Obama: Romney wants to take women's health care back to the 1950s

President Barack Obama, accompanied by Sandra Fluke, waves at a campaign in Denver, Wednesday, Aug. 8, 2012. Fluke is a Georgetown law student who inadvertently gained notoriety when talk show host Rush Limbaugh spoke disparagingly of her testimony before Congress on the issue of contraception and insurance coverage. AP Photo/Pablo Martinez Monsivais

President Barack Obama, accompanied by Sandra Fluke, waves at a campaign in Denver, Wednesday, Aug. 8, 2012.
AP Photo/Pablo Martinez Monsivais

(CBS News) In an impassioned appeal to women voters, President Obama on Wednesday continued hammering the Democratic message that Republicans are insensitive to issues surrounding women's health care, lambasting Mitt Romney for his positions on contraception and Planned Parenthood and warning an amped-up, mostly-female crowd that a Romney presidency could mean a retreat to 1950s-era health care policies for women.

Mr. Obama, speaking at a campaign event in Denver, emphasized his commitment to providing women with affordable care, touting a handful of provisions in the Affordable Care Act he says will benefit young people and women, and underscoring the differences between his vision for the nation and that of his Republican opponent.

"The choice we face in November could not be bigger," Mr. Obama told the crowd. "It's not a choice between two candidates. It's not even a choice between two parties. More than any election in recent memory, this is a choice between two fundamentally different paths for our country's future."
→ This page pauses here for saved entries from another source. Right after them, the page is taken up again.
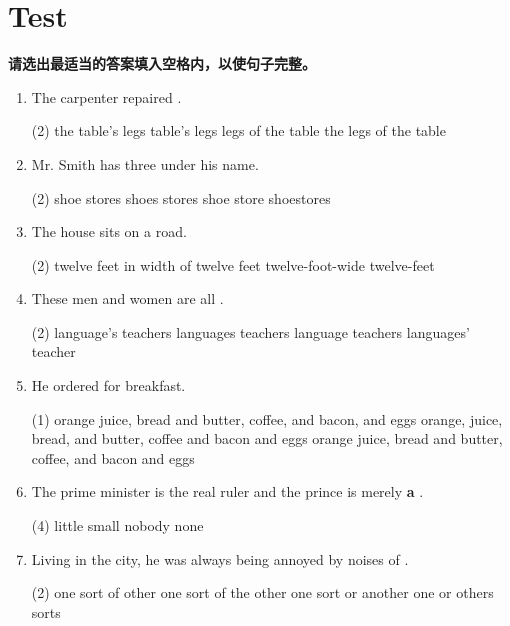 \section{Test}


\textbf{请选出最适当的答案填入空格内，以使句子完整。}

\begin{enumerate}
\item The carpenter repaired \ttu.
  \begin{tasks}(2)
    \task the table's legs
    \task table's legs
    \task legs of the table
    \task the legs of the table
  \end{tasks}

\item Mr. Smith has three \ttu under his name.
  \begin{tasks}(2)
    \task shoe stores \task shoes stores \task shoe store \task shoestores
  \end{tasks}

\item The house sits on a \ttu road.
  \begin{tasks}(2)
    \task twelve feet in width
    \task of twelve feet
    \task twelve-foot-wide
    \task twelve-feet
  \end{tasks}

\item These men and women are all \ttu .
  \begin{tasks}(2)
    \task language's teachers \task languages teachers
    \task language teachers \task languages' teacher
  \end{tasks}

\item He ordered  \ttu for breakfast.
  \begin{tasks}(1)
    \task orange juice, bread and butter, coffee, and bacon, and eggs
    \task orange, juice, bread, and butter, coffee and bacon and eggs
    \task orange juice, bread and butter, coffee, and bacon and eggs
  \end{tasks}

\item The prime minister is the real ruler and the prince is merely \textbf{a} \ttu .
  \begin{tasks}(4)
    \task little
    \task small
    \task nobody
    \task none
  \end{tasks}

\item Living in the city, he was always being annoyed by noises of  \ttu .
  \begin{tasks}(2)
    \task one sort of other
    \task one sort of the other
    \task one sort or another
    \task one or others sorts
  \end{tasks}


\end{enumerate}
(Watch a clip of the president's remarks in the video to the left.)

Romney's economic policies, Mr. Obama said, are "bad enough," but he argued that the GOP's health care policies relating to women are downright old-fashioned.

"When it comes to a woman's right to make her own health care choices, they want to take us back to the policies more suited to the 1950s than the 21st century," he said, as the crowd went wild. "The decisions that affect a woman's health, they're not up to politicians, they're not up to insurance policies. They're up to you. And you deserve a president that will fight to keep it that way."
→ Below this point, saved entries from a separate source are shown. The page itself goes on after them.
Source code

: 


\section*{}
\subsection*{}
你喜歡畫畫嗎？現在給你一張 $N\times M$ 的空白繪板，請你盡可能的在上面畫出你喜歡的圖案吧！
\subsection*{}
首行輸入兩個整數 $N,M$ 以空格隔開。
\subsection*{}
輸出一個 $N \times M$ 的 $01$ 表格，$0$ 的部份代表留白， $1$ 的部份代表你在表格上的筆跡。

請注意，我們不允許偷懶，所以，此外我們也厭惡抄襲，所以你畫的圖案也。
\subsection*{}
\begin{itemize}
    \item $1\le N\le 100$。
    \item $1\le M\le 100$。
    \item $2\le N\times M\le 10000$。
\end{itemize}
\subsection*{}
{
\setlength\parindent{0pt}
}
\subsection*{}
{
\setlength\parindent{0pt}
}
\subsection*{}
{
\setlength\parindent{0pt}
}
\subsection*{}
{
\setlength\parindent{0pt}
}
Citing his commitment to providing women - including his daughters, Sasha and Malia, and his wife, first Lady Michelle Obama - with equal opportunities as men, the president touted the appointment of Sonioa Sotomayor and Elena Kagan to the Supreme Court, and reminded voters that he the first bill he signed as president was the Lily Ledbetter Fair Pay Act.

"When my opponent's campaign was asked if he'd fight to guarantee an equal day's pay for an equal day's work, you know what the campaign said? They said, 'We'll get back to you on that,'" the president said. "That's not a good answer."

(Obama: Romney tax plan requires more gymnastics than the Olympics.)

"Mr. Romney is running as the candidate of conservative values," he continued. "There's nothing conservative about a government that prevents a woman from making her own health care decisions. He says he's the candidate of freedom. But freedom is the chance, the opportunity to determine for yourself the care that you need, when you need it."

In light of a new CBS News/New York Times/Quinnipiac poll showing the president trailing Romney in Colorado, the campaign is doubling down on its efforts to win over and energize women voters across the state.

Recent studies have shown that winning over single women voters - a fast-growing and increasingly influential demographic of voters - could be a key to victory in a number of the swing states, including Colorado, that both Mr. Obama and Romney are angling to win.